Fat Joe marveled his friend bore no grudges against those who failed to support him in court.
“I couldn’t imagine a n—a praying everyday because he’s about to go to jail for life for a murder to come out here and pretend like these n—-s ain’t front on him and ain’t show up in court,” Fat Joe said. “I would be very different.”
Forrest’s son said that while there may have been some empty seats in the gallery at his trial, he did have friends that supported him.
“He wasn’t short of love when he was going through that,” said 21-year-old Dior Forrest. “Not everybody turned out but the people who did turn out, they turned out and they showed up.”
In addition to his work promoting and managing artists under the label All of Us Entertainment, Forrest acted as a concierge to the stars, providing celebrity musicians and athletes with access to the best restaurants and parties, his wife said.

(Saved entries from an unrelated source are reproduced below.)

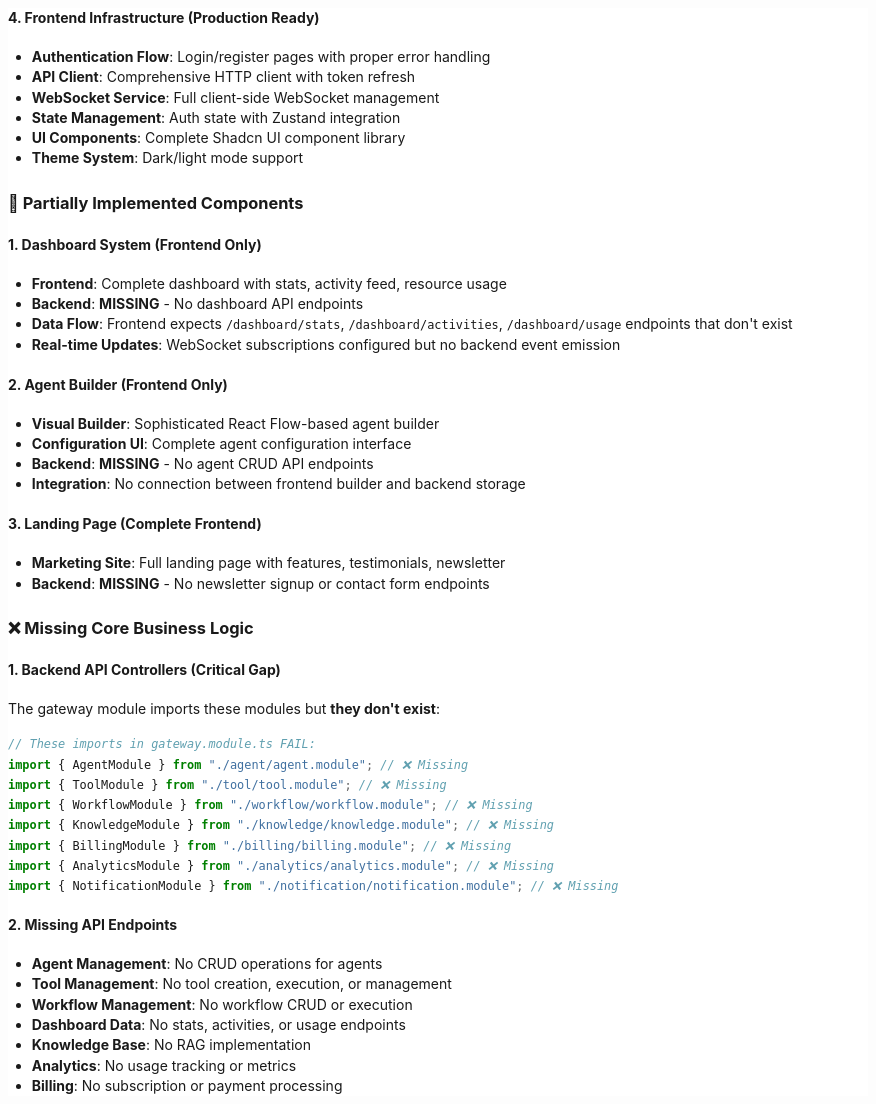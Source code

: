#### 4. **Frontend Infrastructure** (Production Ready)

- **Authentication Flow**: Login/register pages with proper error handling
- **API Client**: Comprehensive HTTP client with token refresh
- **WebSocket Service**: Full client-side WebSocket management
- **State Management**: Auth state with Zustand integration
- **UI Components**: Complete Shadcn UI component library
- **Theme System**: Dark/light mode support

### 🚧 **Partially Implemented Components**

#### 1. **Dashboard System** (Frontend Only)

- **Frontend**: Complete dashboard with stats, activity feed, resource usage
- **Backend**: **MISSING** - No dashboard API endpoints
- **Data Flow**: Frontend expects `/dashboard/stats`, `/dashboard/activities`, `/dashboard/usage` endpoints that don't exist
- **Real-time Updates**: WebSocket subscriptions configured but no backend event emission

#### 2. **Agent Builder** (Frontend Only)

- **Visual Builder**: Sophisticated React Flow-based agent builder
- **Configuration UI**: Complete agent configuration interface
- **Backend**: **MISSING** - No agent CRUD API endpoints
- **Integration**: No connection between frontend builder and backend storage

#### 3. **Landing Page** (Complete Frontend)

- **Marketing Site**: Full landing page with features, testimonials, newsletter
- **Backend**: **MISSING** - No newsletter signup or contact form endpoints

### ❌ **Missing Core Business Logic**

#### 1. **Backend API Controllers** (Critical Gap)

The gateway module imports these modules but **they don't exist**:

```typescript
// These imports in gateway.module.ts FAIL:
import { AgentModule } from "./agent/agent.module"; // ❌ Missing
import { ToolModule } from "./tool/tool.module"; // ❌ Missing
import { WorkflowModule } from "./workflow/workflow.module"; // ❌ Missing
import { KnowledgeModule } from "./knowledge/knowledge.module"; // ❌ Missing
import { BillingModule } from "./billing/billing.module"; // ❌ Missing
import { AnalyticsModule } from "./analytics/analytics.module"; // ❌ Missing
import { NotificationModule } from "./notification/notification.module"; // ❌ Missing
```

#### 2. **Missing API Endpoints**

- **Agent Management**: No CRUD operations for agents
- **Tool Management**: No tool creation, execution, or management
- **Workflow Management**: No workflow CRUD or execution
- **Dashboard Data**: No stats, activities, or usage endpoints
- **Knowledge Base**: No RAG implementation
- **Analytics**: No usage tracking or metrics
- **Billing**: No subscription or payment processing
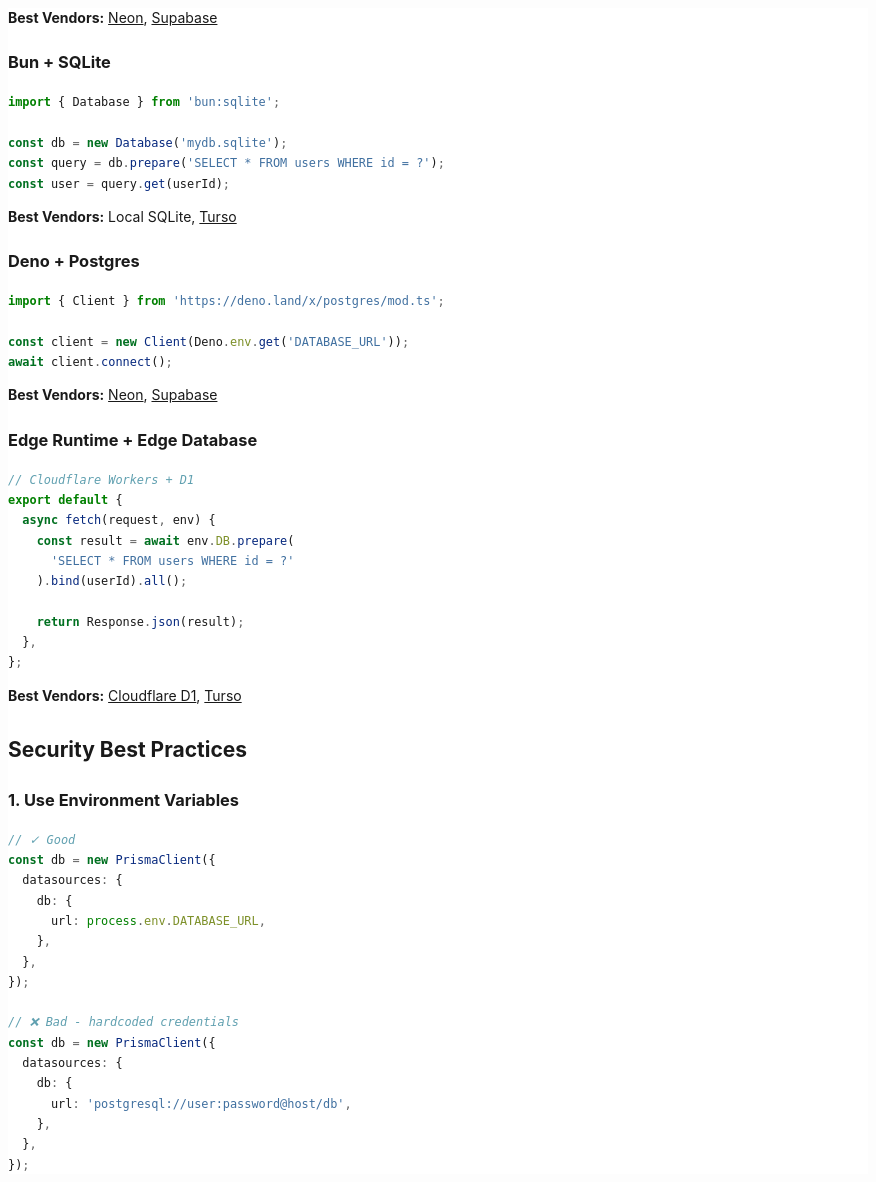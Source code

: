 **Best Vendors:** [Neon](/content/databases/neon), [Supabase](/content/databases/supabase)

### Bun + SQLite

```typescript
import { Database } from 'bun:sqlite';

const db = new Database('mydb.sqlite');
const query = db.prepare('SELECT * FROM users WHERE id = ?');
const user = query.get(userId);
```

**Best Vendors:** Local SQLite, [Turso](/content/databases/turso)

### Deno + Postgres

```typescript
import { Client } from 'https://deno.land/x/postgres/mod.ts';

const client = new Client(Deno.env.get('DATABASE_URL'));
await client.connect();
```

**Best Vendors:** [Neon](/content/databases/neon), [Supabase](/content/databases/supabase)

### Edge Runtime + Edge Database

```typescript
// Cloudflare Workers + D1
export default {
  async fetch(request, env) {
    const result = await env.DB.prepare(
      'SELECT * FROM users WHERE id = ?'
    ).bind(userId).all();

    return Response.json(result);
  },
};
```

**Best Vendors:** [Cloudflare D1](/content/databases/cloudflare-d1), [Turso](/content/databases/turso)

## Security Best Practices

### 1. Use Environment Variables

```typescript
// ✓ Good
const db = new PrismaClient({
  datasources: {
    db: {
      url: process.env.DATABASE_URL,
    },
  },
});

// ❌ Bad - hardcoded credentials
const db = new PrismaClient({
  datasources: {
    db: {
      url: 'postgresql://user:password@host/db',
    },
  },
});
```
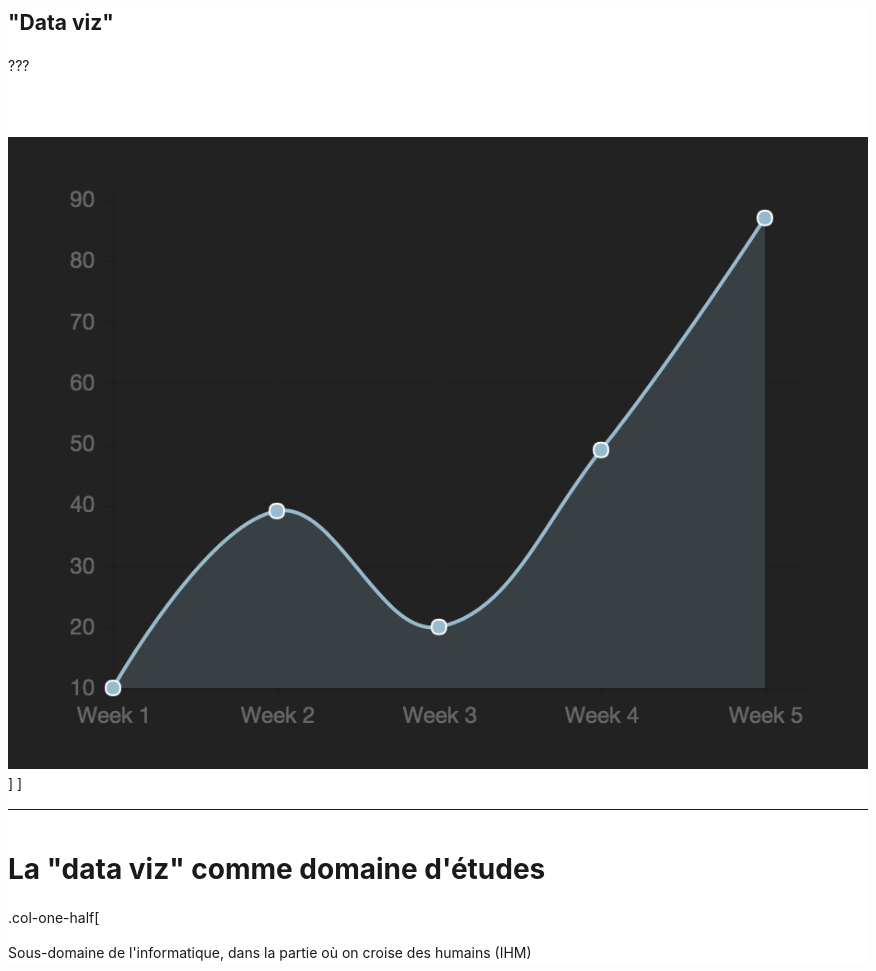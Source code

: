 ## "Data viz"
???
<br />
<br />
<br />
<br />
![](./img/dataviz.png)
]
]

---

# La "data viz" comme domaine d'études

.col-one-half[

Sous-domaine de l'informatique, dans la partie où on croise des humains (IHM)
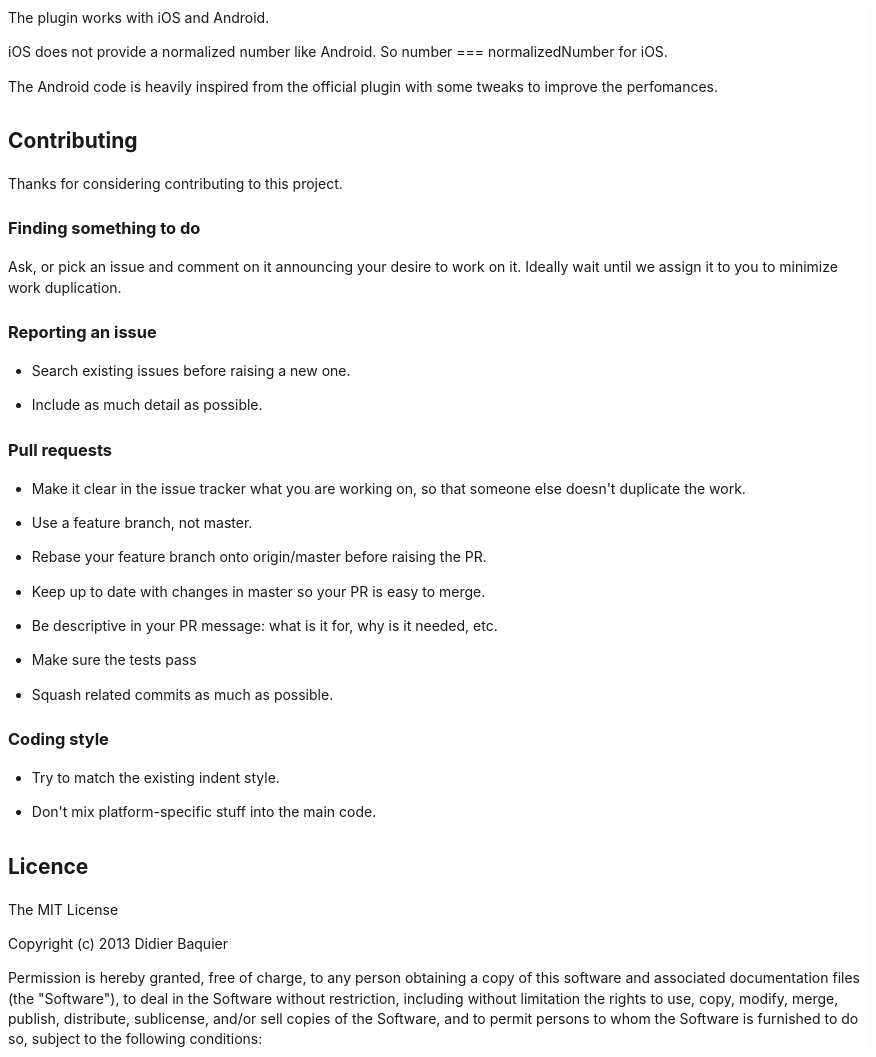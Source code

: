 The plugin works with iOS and Android.

iOS does not provide a normalized number like Android. So number === normalizedNumber for iOS.

The Android code is heavily inspired from the official plugin with some tweaks to improve the perfomances.

## Contributing

Thanks for considering contributing to this project.

### Finding something to do

Ask, or pick an issue and comment on it announcing your desire to work on it. Ideally wait until we assign it to you to minimize work duplication.

### Reporting an issue

- Search existing issues before raising a new one.

- Include as much detail as possible.

### Pull requests

- Make it clear in the issue tracker what you are working on, so that someone else doesn't duplicate the work.

- Use a feature branch, not master.

- Rebase your feature branch onto origin/master before raising the PR.

- Keep up to date with changes in master so your PR is easy to merge.

- Be descriptive in your PR message: what is it for, why is it needed, etc.

- Make sure the tests pass

- Squash related commits as much as possible.

### Coding style

- Try to match the existing indent style.

- Don't mix platform-specific stuff into the main code.



## Licence ##

The MIT License

Copyright (c) 2013 Didier Baquier

Permission is hereby granted, free of charge, to any person obtaining a copy
of this software and associated documentation files (the "Software"), to deal
in the Software without restriction, including without limitation the rights
to use, copy, modify, merge, publish, distribute, sublicense, and/or sell
copies of the Software, and to permit persons to whom the Software is
furnished to do so, subject to the following conditions:
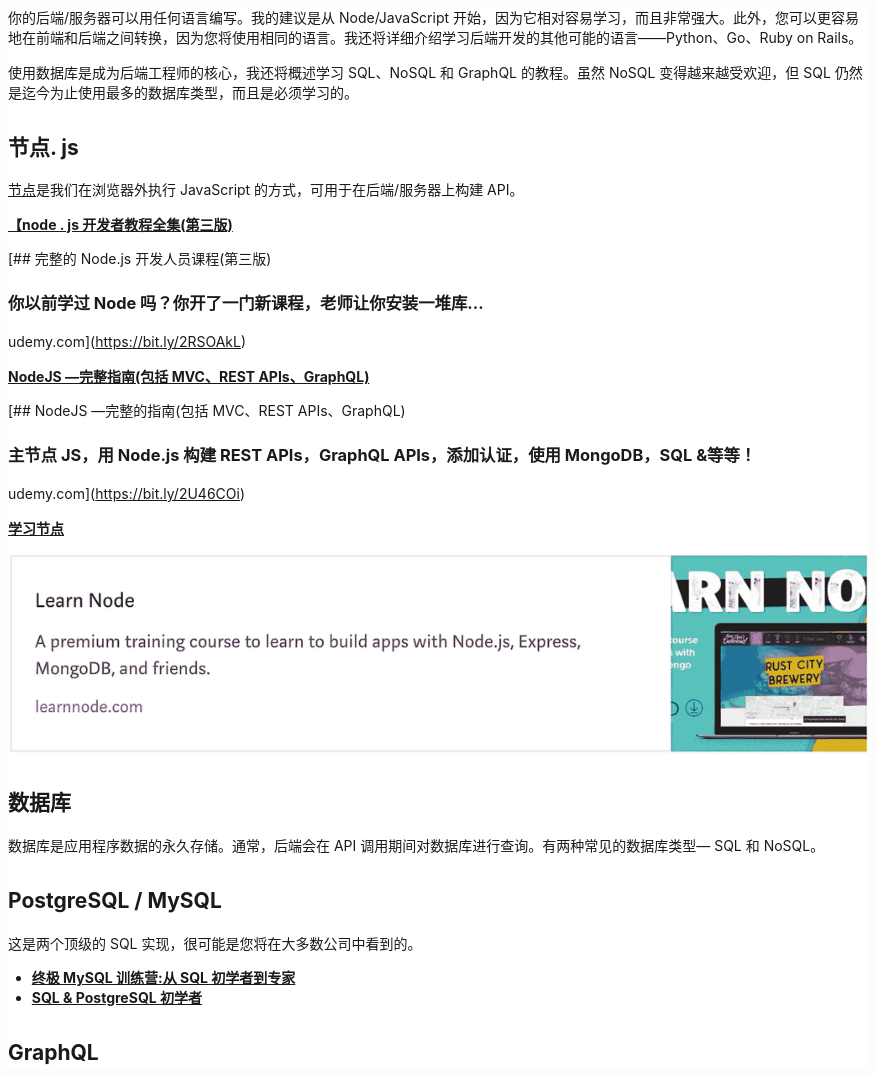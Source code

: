 你的后端/服务器可以用任何语言编写。我的建议是从 Node/JavaScript 开始，因为它相对容易学习，而且非常强大。此外，您可以更容易地在前端和后端之间转换，因为您将使用相同的语言。我还将详细介绍学习后端开发的其他可能的语言——Python、Go、Ruby on Rails。

使用数据库是成为后端工程师的核心，我还将概述学习 SQL、NoSQL 和 GraphQL 的教程。虽然 NoSQL 变得越来越受欢迎，但 SQL 仍然是迄今为止使用最多的数据库类型，而且是必须学习的。

## 节点. js

[节点](https://gitconnected.com/learn/node-js)是我们在浏览器外执行 JavaScript 的方式，可用于在后端/服务器上构建 API。

[**【node . js 开发者教程全集(第三版)**](https://bit.ly/2RSOAkL)

[](https://bit.ly/2RSOAkL) [## 完整的 Node.js 开发人员课程(第三版)

### 你以前学过 Node 吗？你开了一门新课程，老师让你安装一堆库…

udemy.com](https://bit.ly/2RSOAkL) 

[**NodeJS —完整指南(包括 MVC、REST APIs、GraphQL)**](https://bit.ly/2U46COi)

[](https://bit.ly/2U46COi) [## NodeJS —完整的指南(包括 MVC、REST APIs、GraphQL)

### 主节点 JS，用 Node.js 构建 REST APIs，GraphQL APIs，添加认证，使用 MongoDB，SQL &等等！

udemy.com](https://bit.ly/2U46COi) 

[**学习节点**](https://LearnNode.com/friend/GITCONNECTED)

[![](img/7618680279252c88c1bcb69f55c674f8.png)](https://LearnNode.com/friend/GITCONNECTED)

## 数据库

数据库是应用程序数据的永久存储。通常，后端会在 API 调用期间对数据库进行查询。有两种常见的数据库类型— SQL 和 NoSQL。

## PostgreSQL / MySQL

这是两个顶级的 SQL 实现，很可能是您将在大多数公司中看到的。

*   [**终极 MySQL 训练营:从 SQL 初学者到专家**](https://bit.ly/2R0Wfcj)
*   [**SQL & PostgreSQL 初学者**](https://bit.ly/2FEGeHs)

## GraphQL
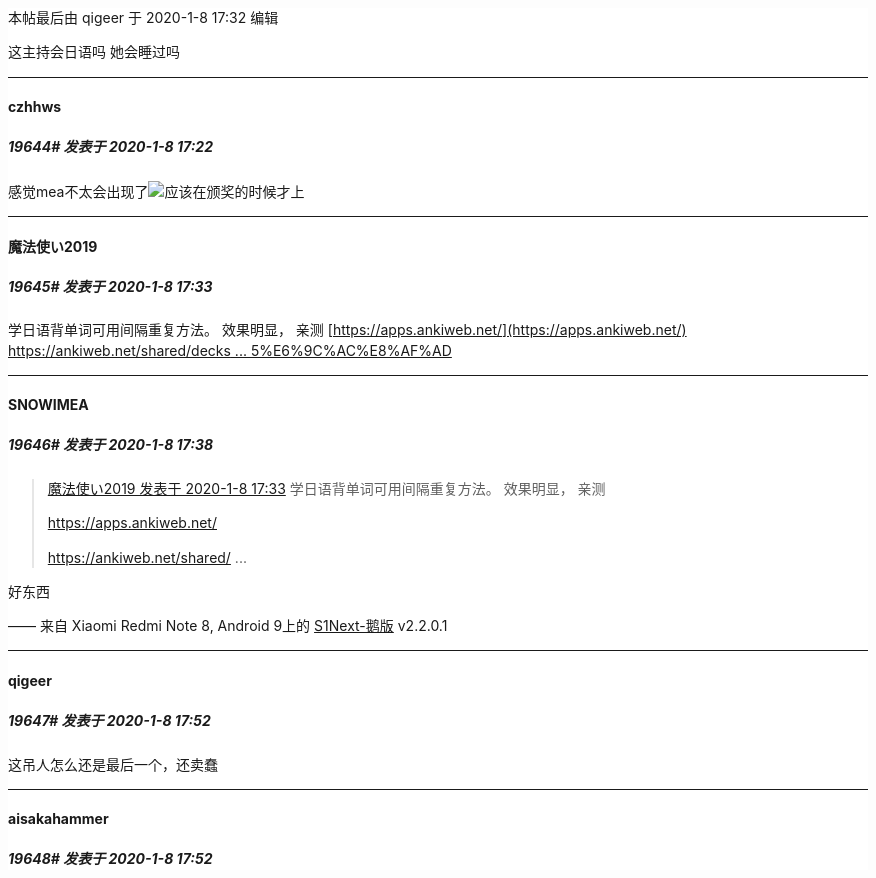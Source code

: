 
 本帖最后由 qigeer 于 2020-1-8 17:32 编辑 

这主持会日语吗
她会睡过吗


-----

####  czhhws  
##### 19644#       发表于 2020-1-8 17:22


感觉mea不太会出现了<img src="https://static.saraba1st.com/image/smiley/face2017/002.png" referrerpolicy="no-referrer">应该在颁奖的时候才上


-----

####  魔法使い2019  
##### 19645#       发表于 2020-1-8 17:33


学日语背单词可用间隔重复方法。 效果明显， 亲测
[https://apps.ankiweb.net/](https://apps.ankiweb.net/)
[https://ankiweb.net/shared/decks ... 5%E6%9C%AC%E8%AF%AD](https://ankiweb.net/shared/decks/%E6%96%B0%E6%A0%87%E5%87%86%E6%97%A5%E6%9C%AC%E8%AF%AD)


-----

####  SNOWIMEA  
##### 19646#       发表于 2020-1-8 17:38


<blockquote><a href="httphttps://bbs.saraba1st.com/2b/forum.php?mod=redirect&amp;goto=findpost&amp;pid=46124500&amp;ptid=1863536" target="_blank">魔法使い2019 发表于 2020-1-8 17:33</a>
学日语背单词可用间隔重复方法。 效果明显， 亲测

https://apps.ankiweb.net/

https://ankiweb.net/shared/ ...</blockquote>
好东西

—— 来自 Xiaomi Redmi Note 8, Android 9上的 [S1Next-鹅版](https://github.com/ykrank/S1-Next/releases) v2.2.0.1


-----

####  qigeer  
##### 19647#       发表于 2020-1-8 17:52


这吊人怎么还是最后一个，还卖蠢


-----

####  aisakahammer  
##### 19648#       发表于 2020-1-8 17:52
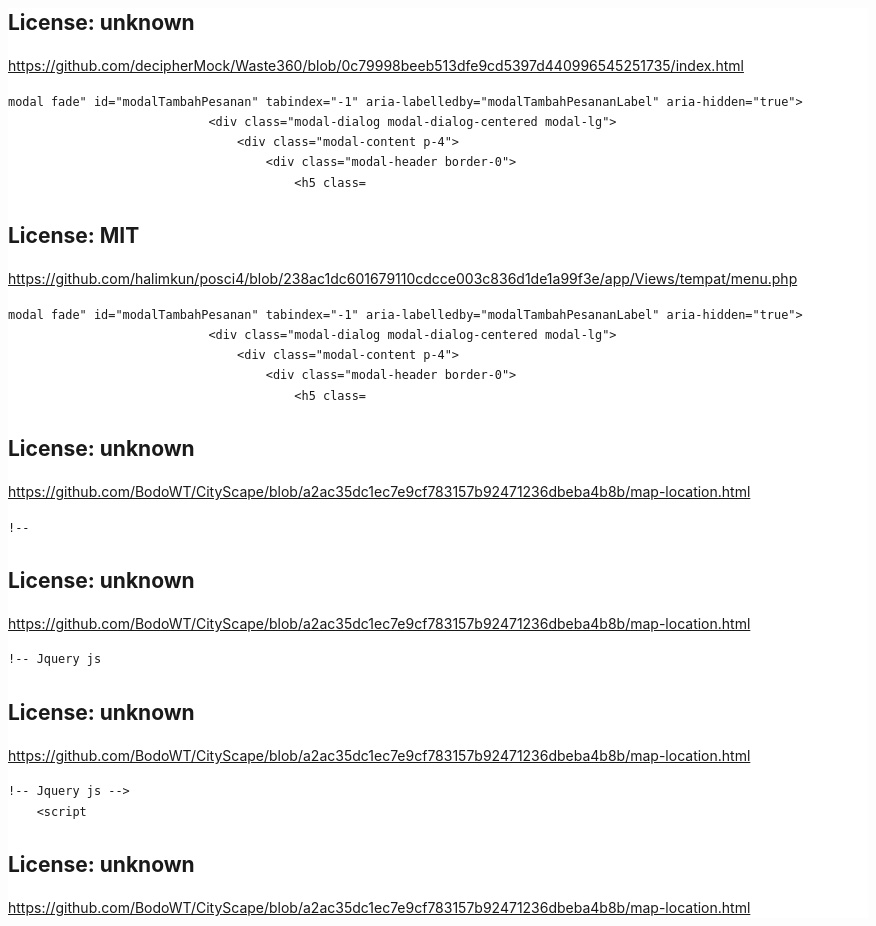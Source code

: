 
## License: unknown
https://github.com/decipherMock/Waste360/blob/0c79998beeb513dfe9cd5397d440996545251735/index.html

```
modal fade" id="modalTambahPesanan" tabindex="-1" aria-labelledby="modalTambahPesananLabel" aria-hidden="true">
                            <div class="modal-dialog modal-dialog-centered modal-lg">
                                <div class="modal-content p-4">
                                    <div class="modal-header border-0">
                                        <h5 class=
```


## License: MIT
https://github.com/halimkun/posci4/blob/238ac1dc601679110cdcce003c836d1de1a99f3e/app/Views/tempat/menu.php

```
modal fade" id="modalTambahPesanan" tabindex="-1" aria-labelledby="modalTambahPesananLabel" aria-hidden="true">
                            <div class="modal-dialog modal-dialog-centered modal-lg">
                                <div class="modal-content p-4">
                                    <div class="modal-header border-0">
                                        <h5 class=
```


## License: unknown
https://github.com/BodoWT/CityScape/blob/a2ac35dc1ec7e9cf783157b92471236dbeba4b8b/map-location.html

```
!--
```


## License: unknown
https://github.com/BodoWT/CityScape/blob/a2ac35dc1ec7e9cf783157b92471236dbeba4b8b/map-location.html

```
!-- Jquery js
```


## License: unknown
https://github.com/BodoWT/CityScape/blob/a2ac35dc1ec7e9cf783157b92471236dbeba4b8b/map-location.html

```
!-- Jquery js -->
    <script
```


## License: unknown
https://github.com/BodoWT/CityScape/blob/a2ac35dc1ec7e9cf783157b92471236dbeba4b8b/map-location.html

“He was able to get into rooms other people couldn’t get into,” said Paul. “Basketball players would come into town and want to know the best restaurant to go to.”
“He would get them reservations for places that were hard to get into, he would get you in,” she added. “Percy was that guy.”
Her husband’s death has brought to light the celebrity he enjoyed in the Bronx and beyond.
“I didn’t realize that when I’m in here fussing about him taking out the garbage or changing a lightbulb, he goes outside and people treat him like he’s this guy,” said Paul. “I knew he was connected and he was well respected. I didn’t realize the magnitude. I didn’t know it went this far and I’m proud of him.”